Temat główny: Klamki - może mało porywczy ale te artystycznie wykonane proste przedmioty zachwyciły mnie. Do tego pochodzą one z drzwi, które znajdują się wewnątrz Pałacu w Wilanowie. Jak pomyśleć że ta wytarta jest dość stara, to może otwierała nią drzwi jakaś historycznie znacząca persona. Ot taki podmuch historii...
Do tego mała zagadka - rozpoznaje ktoś herby szlacheckie znajdujące się na klamkach?

Dorzucam jeszcze dwa zdjęcia - niezwiązane z klamkami, ale mnie się podobają...

Jedno z nich to mundur płk. Kuklińskiego, zrobione w jego izbie pamięci na starym mieście - polecam wszystkim, którzy będą w naszej stolicy. Mapa planowanych działań zbrojnych na wpadek III wojny światowej robi wrażenie. Świadomość że bardzo niewiele brakowało żeby nasze okolice zostały radioaktywnym cmentarzyskiem kopie w światopogląd i daje do zrozumienia jacy maluczcy byliśmy w machinie światowego komunizmu...

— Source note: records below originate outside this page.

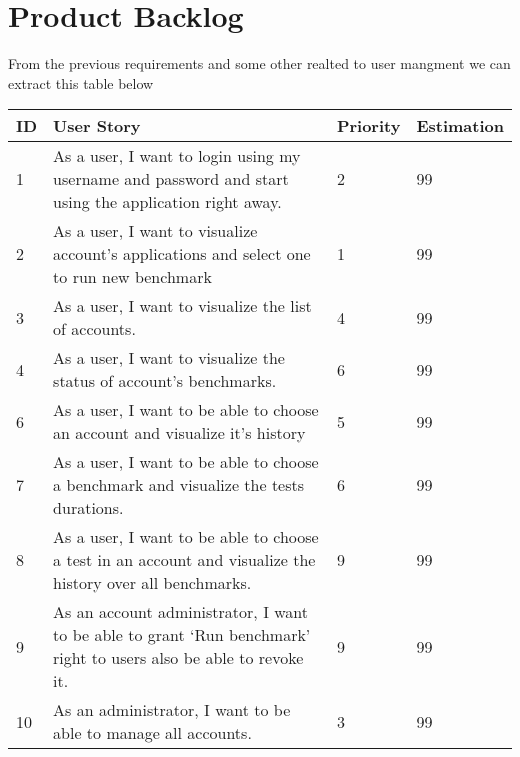 \section{Product Backlog}
From the previous requirements and some other realted to user mangment we can
extract this table below
\begin{center}
  \begin{tabular}{ | p{1cm}  | p{9cm}  | p{2cm} | p{2cm}| }
    \hline

    ID & User Story                                                                                                        & Priority        & Estimation\\ \hline

    1 & As a user, I want to login using my username and password and start using the application right away.              & 2              & 99        \\ \hline
    2 & As a user, I want to visualize account’s applications and select one to run new benchmark                          & 1              & 99        \\ \hline
    3 & As a user, I want to visualize the list of accounts.                                                               & 4              & 99        \\ \hline
    4 & As a user, I want to visualize the status of account’s benchmarks.                                                 & 6              & 99        \\ \hline
    6 & As a user, I want to be able to choose an account and visualize it’s history                                       & 5              & 99        \\ \hline
    7 & As a user, I want to be able to choose a benchmark and visualize the tests durations.                              & 6              & 99        \\ \hline
    8 & As a user, I want to be able to choose a test in an account and visualize the history over all benchmarks.         & 9              & 99        \\ \hline
    9 & As an account administrator, I want to be able to grant ‘Run benchmark’  right to users also be able to revoke it. & 9              & 99        \\ \hline
    10 & As an administrator, I want to be able to manage all accounts.                                                    & 3              & 99        \\ \hline

    \hline
  \end{tabular}
\end{center}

Ostatnie - podoba mi się dlatego się tutaj znalazło...

To tyle... Enjoy...








poniedziałek, 11 lutego 2013

Kolejna klisza, nowe kadry

Miesiąc minął i przyniósł kolejną kliszę wywołaną. Wołane wiadomo przez kogo - thanks man :)
W zasadzie to szału nie ma z tą kliszą. W zasadzie nie licząc paru zdjęć - to chyba najgorsza w całej mojej przygodzie. 
Ptaszyska strzelone z okna mojego mieszkania - tu uwaga, zdjęcie zrobione obiektywem Hexara 135mm/f3,5. Kupiłem go okazyjnie jakiś czas już temu - miał być stan idealny a okazało się ze listki przysłony są naoliwione, a co za tym idzie działają jak chcą. Sprzedający się na mnie wypiął w temacie reklamacji - a mnie szkoda było zachodu na rozdmuchiwanie sprawy. Wcześniej się to szkło nie popisało - tym jestem w stanie rzec ze się udało. jedna różnica taka że ustawiałem wszystko na full manualu. Ocenę pozostawiam gościom strony.
Widoczek - byłby fajny gdyby niebo dało trochę chmurek - a tak czegoś mnie w nim brakuje. Na pogodę jednak wpływu nie mam. A zdjęcie zrobione gdzieś pod Mogilnem - podczas wypadu po cześć do mojego pojazdu.
Wrzucam tez dwa zdjęcia bramy Domu Opieki Społecznej w Biskupicach, niezbyt mi się podobają - ale długo nie zapomnę jak zmarzłem podczas ich robienia - było chyba z -12stC. Mnie napadło. Poza tym, wrzucam dwa - bo fajnie widać jak dobór kadru wpływa na odbiór zdjęcia.
Pozdrawiam i miłego oglądania.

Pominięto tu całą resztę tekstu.